MySheen

Maintenance and management of juniper bonsai

Published: 2024-11-24 Author: mysheen
Last Updated: 2024/11/24, Maintenance and management of juniper bonsai

Juniper, evergreen tree, up to 20 meters high, breast diameter 3.5 meters, crown steeple or conical, old tree widely ovate. Leaf type 2, the sprouting branches of young trees or overgrown at the base are mostly triangular-shaped, 3-leaf whorls, with joints at the base and extending downward; the old trees are mostly scalelike leaves, opposite and closely attached to the branchlets; there are also plants with subulate leaves all the time since childhood. Flowers dioecious, male cones formed in autumn, open the following year, flowers yellow; female flowers small, cones mature the next year, berrylike indehiscent, outer coat albino.

Juniper cypress is widely distributed, ranging from Inner Mongolia and Liaoning in the north, to the north of Guangxi in the south, to Sichuan and Xizang in the west, and to East China in the east. Juniper likes light, slightly tolerant to shade, resistant to drought and barren, and can grow in acidic, neutral and calcareous soil. it is a common greening tree species in limestone mountains.

Watering: juniper is resistant to drought, watering should not be wet, do not dry, do not water, so that you can see dry and wet. Plum rain season should pay attention to the basin can not accumulate water, summer high temperature, to water sooner or later, to keep the basin soil moist, often spray foliar water, can make the leaf color green.

Fertilization: juniper pile scene should not be fertilized, so as not to affect the beauty of the tree. The thin and rotten cake fertilizer or organic fertilizer was applied for 2 times from March to May in spring and twice in autumn to keep the branches and leaves fresh and green and grow healthily.

Pruning: shaped juniper bonsai, mainly to pick the heart, can shoot the long branches, cut off the top, promote the growth of side branches. In the period of vigorous growth, special attention should be paid to picking the heart and shooting in time to keep the crown dense and beautiful.

Turning the basin: the growth of juniper pile scene is slow, and the pot can be turned every 3-4 years, especially from March to April in spring. When turning the basin, you can properly cut off part of the old root, replace it with 1 gray and 2-night soil, and cultivate fertile and loose culture soil to promote the growth and development of the new root. The high and deep pot should pay attention to the coarse sand and broken tiles of the basin bottom cushion to facilitate drainage.

Prevention and control of juniper rust:

1. Symptoms: juniper rust harms juniper needles and twigs, initially yellow spots, and then bulges to break the epidermis to reveal reddish-brown cones or chicken crowns, single or several connected, that is, winter spore horn. A gelatinized orange-yellow flower-like gel after spring rain, and teliospores are on the surface of the gel.

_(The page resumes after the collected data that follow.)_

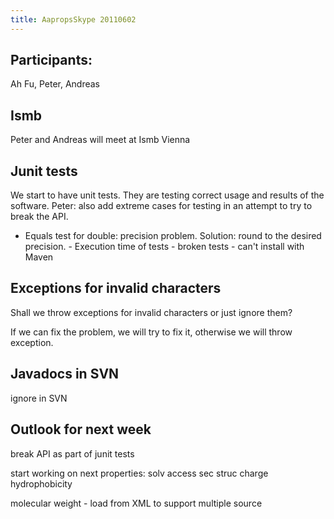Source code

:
 ```yaml
---
title: AapropsSkype 20110602
---
```


Participants:
-------------

Ah Fu, Peter, Andreas

Ismb
----

Peter and Andreas will meet at Ismb Vienna

Junit tests
-----------

We start to have unit tests. They are testing correct usage and results
of the software. Peter: also add extreme cases for testing in an attempt
to try to break the API.

- Equals test for double: precision problem. Solution: round to the
desired precision. - Execution time of tests - broken tests - can't
install with Maven

Exceptions for invalid characters
---------------------------------

Shall we throw exceptions for invalid characters or just ignore them?

If we can fix the problem, we will try to fix it, otherwise we will
throw exception.

Javadocs in SVN
---------------

ignore in SVN

Outlook for next week
---------------------

break API as part of junit tests

start working on next properties: solv access sec struc charge
hydrophobicity

molecular weight - load from XML to support multiple source
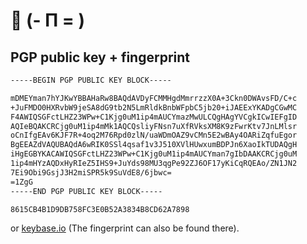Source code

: # 🍡 (- Π = )

## PGP public key + fingerprint

```txt
-----BEGIN PGP PUBLIC KEY BLOCK-----

mDMEYman7hYJKwYBBAHaRw8BAQdAVDyFCMMHgdMmrrzzX0A+3Ckn0DWAvsFD/C+c
+JuFMDO0HXRvbW9jeSA8dG9tb2N5LmRldkBnbWFpbC5jb20+iJAEExYKADgCGwMC
F4AWIQSGFctLHZ23WPw+C1Kjg0uM1ip4mAUCYmazMwULCQgHAgYVCgkICwIEFgID
AQIeBQAKCRCjg0uM1ip4mMk1AQCQsliyFNsn7uXfRVksXM8K9zFwrKtv7JnLMlsr
oCnIfgEAv6KJF7R+4oq2M76Rpd0zlN/uaWDmOAZ9vCMn5E2wBAy4OARiZqfuEgor
BgEEAZdVAQUBAQdA6wRIK0SSl4qsaf1v3J510XVlHUwxumBDPJn6XaoIkTUDAQgH
iHgEGBYKACAWIQSGFctLHZ23WPw+C1Kjg0uM1ip4mAUCYman7gIbDAAKCRCjg0uM
1ip4mHYzAQDxHyRIeZ5IHS9+JuYds98MU3qgPe92ZJ6OF17yKiCqRQEAo/ZN1JN2
7Ei9Obi9GsjJ3H2miSPR5k9SuVdE8/6jbwc=
=1ZgG
-----END PGP PUBLIC KEY BLOCK-----
```

```txt
8615CB4B1D9DB758FC3E0B52A3834B8CD62A7898
```

or [keybase.io](https://keybase.io/tomocy) (The fingerprint can also be found there).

two。 Occurrence characteristics: the hyphae overwintered on juniper, and the following spring produced teliospores, which germinated in the rain and produced basidiospores, which were transmitted by the wind. In warm and rainy years in spring, the disease is serious.

3. Prevention and control method: cut off the seriously diseased branches from the juniper in winter. Spraying 0.3% pentachlorophenol sodium and 1 Baomedo stone sulfur mixture on juniper from October to November can prevent the infection of rust spores. Spray 1-2 Baume-sulfur mixture or 160-200 Baume Bordeaux solution 2-3 times and once every 7-10 days before winter spore germination in mid-late March.